Review of ‘The Last Coyote’ by Michael Connelly

The-Last-CoyoteMichael Connelly, The Last Coyote: A Harry Bosch Novel (New York: Little, Brown and Company, 1995). Hardcover | Paperback | Kindle

The Last Coyote is the third installment in Michael Connelly’s series of crime novels featuring LAPD homicide detective Harry Bosch. It begins with Bosch in a psychologist’s office, placed on involuntary stress leave for throwing his lieutenant, Harvey “Ninety Eight” Pounds, through an interior office window. Until Bosch deals with his issues, his “shrink” won’t recommend he be reassigned to the homicide table.

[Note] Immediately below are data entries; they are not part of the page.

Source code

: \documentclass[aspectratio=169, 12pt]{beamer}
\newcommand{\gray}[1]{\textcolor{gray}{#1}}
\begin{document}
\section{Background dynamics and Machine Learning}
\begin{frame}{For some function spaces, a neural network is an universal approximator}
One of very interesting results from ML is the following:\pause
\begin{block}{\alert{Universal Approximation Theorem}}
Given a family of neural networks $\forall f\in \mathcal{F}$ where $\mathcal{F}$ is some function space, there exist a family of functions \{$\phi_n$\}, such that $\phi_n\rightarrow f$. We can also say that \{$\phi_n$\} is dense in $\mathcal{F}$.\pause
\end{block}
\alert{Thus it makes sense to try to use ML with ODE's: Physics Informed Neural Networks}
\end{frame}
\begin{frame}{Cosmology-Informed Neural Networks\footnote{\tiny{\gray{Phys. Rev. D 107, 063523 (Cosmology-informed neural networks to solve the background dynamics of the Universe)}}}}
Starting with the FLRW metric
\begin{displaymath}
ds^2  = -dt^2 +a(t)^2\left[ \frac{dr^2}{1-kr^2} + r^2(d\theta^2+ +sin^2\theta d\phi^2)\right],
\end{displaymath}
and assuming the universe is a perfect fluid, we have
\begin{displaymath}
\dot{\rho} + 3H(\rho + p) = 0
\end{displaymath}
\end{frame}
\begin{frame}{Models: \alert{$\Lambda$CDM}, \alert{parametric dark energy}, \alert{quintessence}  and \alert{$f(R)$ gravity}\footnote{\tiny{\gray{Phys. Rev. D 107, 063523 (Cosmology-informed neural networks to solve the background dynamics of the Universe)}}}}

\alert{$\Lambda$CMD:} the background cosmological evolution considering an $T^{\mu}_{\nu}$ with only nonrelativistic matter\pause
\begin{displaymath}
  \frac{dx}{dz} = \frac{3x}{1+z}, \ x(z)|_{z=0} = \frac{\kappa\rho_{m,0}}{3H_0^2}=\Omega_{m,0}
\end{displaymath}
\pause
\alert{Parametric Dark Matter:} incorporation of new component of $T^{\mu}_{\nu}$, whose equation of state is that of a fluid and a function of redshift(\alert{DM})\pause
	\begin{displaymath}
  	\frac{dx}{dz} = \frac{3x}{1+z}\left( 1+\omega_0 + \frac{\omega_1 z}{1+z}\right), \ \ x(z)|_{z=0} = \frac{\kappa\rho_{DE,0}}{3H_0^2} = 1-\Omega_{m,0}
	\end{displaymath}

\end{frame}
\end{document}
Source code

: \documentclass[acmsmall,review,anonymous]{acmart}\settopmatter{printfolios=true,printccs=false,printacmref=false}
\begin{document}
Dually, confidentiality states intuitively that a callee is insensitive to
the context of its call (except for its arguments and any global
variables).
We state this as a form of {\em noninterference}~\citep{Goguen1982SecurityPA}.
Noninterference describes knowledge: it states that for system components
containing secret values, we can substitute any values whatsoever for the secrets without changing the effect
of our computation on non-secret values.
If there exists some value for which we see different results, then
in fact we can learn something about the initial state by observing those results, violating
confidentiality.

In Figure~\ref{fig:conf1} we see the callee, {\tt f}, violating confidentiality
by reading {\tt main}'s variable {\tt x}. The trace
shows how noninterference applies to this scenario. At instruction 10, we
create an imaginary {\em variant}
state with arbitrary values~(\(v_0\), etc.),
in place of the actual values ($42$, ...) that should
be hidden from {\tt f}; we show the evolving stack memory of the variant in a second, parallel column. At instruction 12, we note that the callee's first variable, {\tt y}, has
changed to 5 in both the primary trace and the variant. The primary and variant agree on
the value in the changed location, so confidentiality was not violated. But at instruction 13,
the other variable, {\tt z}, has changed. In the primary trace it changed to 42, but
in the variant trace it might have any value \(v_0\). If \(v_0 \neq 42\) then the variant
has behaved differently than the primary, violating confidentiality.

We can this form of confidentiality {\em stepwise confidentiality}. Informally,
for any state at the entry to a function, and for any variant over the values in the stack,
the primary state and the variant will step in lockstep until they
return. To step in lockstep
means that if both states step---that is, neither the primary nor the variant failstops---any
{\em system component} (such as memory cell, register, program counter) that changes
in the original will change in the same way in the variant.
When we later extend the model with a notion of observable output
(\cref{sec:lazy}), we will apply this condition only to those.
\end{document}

Bosch’s issues begin with and center on the murder of his mother in November 1961, a crime never solved. In his spare time, he digs into the case and discovers that powerful forces in the City of Angels wanted the case to go unsolved. The more he digs, the more he uncovers, and the more he endangers himself and those around him.

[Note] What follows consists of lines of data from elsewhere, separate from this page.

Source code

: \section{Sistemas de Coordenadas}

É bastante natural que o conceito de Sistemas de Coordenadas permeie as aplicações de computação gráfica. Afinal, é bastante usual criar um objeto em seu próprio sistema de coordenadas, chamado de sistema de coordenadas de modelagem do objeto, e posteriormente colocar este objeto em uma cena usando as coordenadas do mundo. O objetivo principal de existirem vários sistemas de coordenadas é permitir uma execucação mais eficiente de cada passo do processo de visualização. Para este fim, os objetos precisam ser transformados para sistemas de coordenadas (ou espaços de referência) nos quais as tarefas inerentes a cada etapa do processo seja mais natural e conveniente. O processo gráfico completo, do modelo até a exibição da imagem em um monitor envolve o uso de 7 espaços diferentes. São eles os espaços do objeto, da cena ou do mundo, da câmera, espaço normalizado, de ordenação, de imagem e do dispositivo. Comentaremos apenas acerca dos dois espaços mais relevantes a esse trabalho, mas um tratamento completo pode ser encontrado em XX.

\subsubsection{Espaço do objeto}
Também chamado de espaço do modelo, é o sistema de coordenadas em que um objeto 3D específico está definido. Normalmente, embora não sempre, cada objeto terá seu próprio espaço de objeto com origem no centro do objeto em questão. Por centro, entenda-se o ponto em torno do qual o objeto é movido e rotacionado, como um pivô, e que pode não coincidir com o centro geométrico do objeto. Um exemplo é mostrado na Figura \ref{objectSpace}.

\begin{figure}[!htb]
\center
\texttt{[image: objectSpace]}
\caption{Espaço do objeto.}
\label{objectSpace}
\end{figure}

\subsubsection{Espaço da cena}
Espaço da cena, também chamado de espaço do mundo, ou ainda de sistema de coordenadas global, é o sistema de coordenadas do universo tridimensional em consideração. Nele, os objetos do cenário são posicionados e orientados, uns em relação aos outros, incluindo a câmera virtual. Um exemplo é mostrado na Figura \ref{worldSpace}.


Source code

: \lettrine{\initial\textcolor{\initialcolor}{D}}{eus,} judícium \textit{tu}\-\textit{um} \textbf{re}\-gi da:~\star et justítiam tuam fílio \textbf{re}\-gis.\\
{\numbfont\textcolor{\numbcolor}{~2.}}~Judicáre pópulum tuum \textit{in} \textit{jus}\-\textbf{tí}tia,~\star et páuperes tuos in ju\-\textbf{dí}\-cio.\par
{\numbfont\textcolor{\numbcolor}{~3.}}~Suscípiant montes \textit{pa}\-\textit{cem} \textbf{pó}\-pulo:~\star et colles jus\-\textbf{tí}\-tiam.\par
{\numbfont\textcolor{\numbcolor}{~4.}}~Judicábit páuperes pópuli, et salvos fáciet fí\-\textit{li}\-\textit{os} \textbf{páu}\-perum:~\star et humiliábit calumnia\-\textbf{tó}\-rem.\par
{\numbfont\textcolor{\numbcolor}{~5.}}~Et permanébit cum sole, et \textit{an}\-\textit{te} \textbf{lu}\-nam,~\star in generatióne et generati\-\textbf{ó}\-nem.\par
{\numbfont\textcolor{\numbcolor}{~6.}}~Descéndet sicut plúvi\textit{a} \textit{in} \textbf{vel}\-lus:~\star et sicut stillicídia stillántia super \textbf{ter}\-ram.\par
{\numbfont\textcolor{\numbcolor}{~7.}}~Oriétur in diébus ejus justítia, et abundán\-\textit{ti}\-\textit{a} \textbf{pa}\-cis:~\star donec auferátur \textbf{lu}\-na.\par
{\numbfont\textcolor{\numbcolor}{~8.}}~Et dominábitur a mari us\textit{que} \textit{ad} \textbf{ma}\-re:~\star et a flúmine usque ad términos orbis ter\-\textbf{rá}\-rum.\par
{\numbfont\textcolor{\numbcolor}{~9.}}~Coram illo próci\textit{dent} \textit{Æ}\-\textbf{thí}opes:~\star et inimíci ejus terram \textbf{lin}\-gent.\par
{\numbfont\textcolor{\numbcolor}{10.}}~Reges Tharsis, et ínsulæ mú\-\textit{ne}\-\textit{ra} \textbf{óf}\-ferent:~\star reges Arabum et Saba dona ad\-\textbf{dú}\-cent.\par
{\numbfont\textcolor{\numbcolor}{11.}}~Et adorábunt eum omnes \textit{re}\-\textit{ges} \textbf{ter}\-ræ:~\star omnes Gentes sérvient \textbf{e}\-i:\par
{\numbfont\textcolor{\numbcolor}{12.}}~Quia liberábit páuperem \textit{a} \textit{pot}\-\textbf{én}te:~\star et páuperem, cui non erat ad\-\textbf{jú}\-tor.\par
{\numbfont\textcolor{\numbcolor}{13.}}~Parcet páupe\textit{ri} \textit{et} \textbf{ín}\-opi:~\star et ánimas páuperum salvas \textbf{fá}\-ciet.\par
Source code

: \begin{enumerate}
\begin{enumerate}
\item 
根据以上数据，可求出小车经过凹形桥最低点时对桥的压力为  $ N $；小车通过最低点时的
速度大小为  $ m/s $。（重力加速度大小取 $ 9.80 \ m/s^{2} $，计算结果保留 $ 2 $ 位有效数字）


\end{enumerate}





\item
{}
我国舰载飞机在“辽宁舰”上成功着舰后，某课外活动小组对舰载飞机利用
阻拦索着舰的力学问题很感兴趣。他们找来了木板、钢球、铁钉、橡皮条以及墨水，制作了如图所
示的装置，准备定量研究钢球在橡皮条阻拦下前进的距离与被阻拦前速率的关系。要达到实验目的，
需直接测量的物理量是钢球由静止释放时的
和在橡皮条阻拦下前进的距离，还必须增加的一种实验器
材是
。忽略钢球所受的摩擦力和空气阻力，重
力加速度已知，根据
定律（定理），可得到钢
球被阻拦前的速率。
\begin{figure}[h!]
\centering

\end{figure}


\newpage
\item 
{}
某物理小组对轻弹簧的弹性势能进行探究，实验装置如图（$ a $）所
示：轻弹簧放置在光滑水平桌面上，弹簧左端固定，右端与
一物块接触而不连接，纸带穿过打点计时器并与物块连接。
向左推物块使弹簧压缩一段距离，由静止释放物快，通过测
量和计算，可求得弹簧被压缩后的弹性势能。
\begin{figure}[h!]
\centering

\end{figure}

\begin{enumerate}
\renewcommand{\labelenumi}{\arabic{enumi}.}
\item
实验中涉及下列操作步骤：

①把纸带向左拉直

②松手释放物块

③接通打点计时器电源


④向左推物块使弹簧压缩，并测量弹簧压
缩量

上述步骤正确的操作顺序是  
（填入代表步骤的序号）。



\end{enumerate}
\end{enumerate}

The pacing of The Last Coyote is a bit slower than the previous two books, which can be dangerous in a crime novel. However, in a long-running series (as the Harry Bosch novels have turned out to be), it is important to get into the lead character’s head in order to understand his personality and motivation. The Last Coyote succeeds brilliantly in this regard, giving us insight into Bosch’s cynicism, loneliness, and commitment to justice. The fact that the solution to the mystery follows a twisting path—with an especially hard turn at the end—only makes the introspection that much more interesting.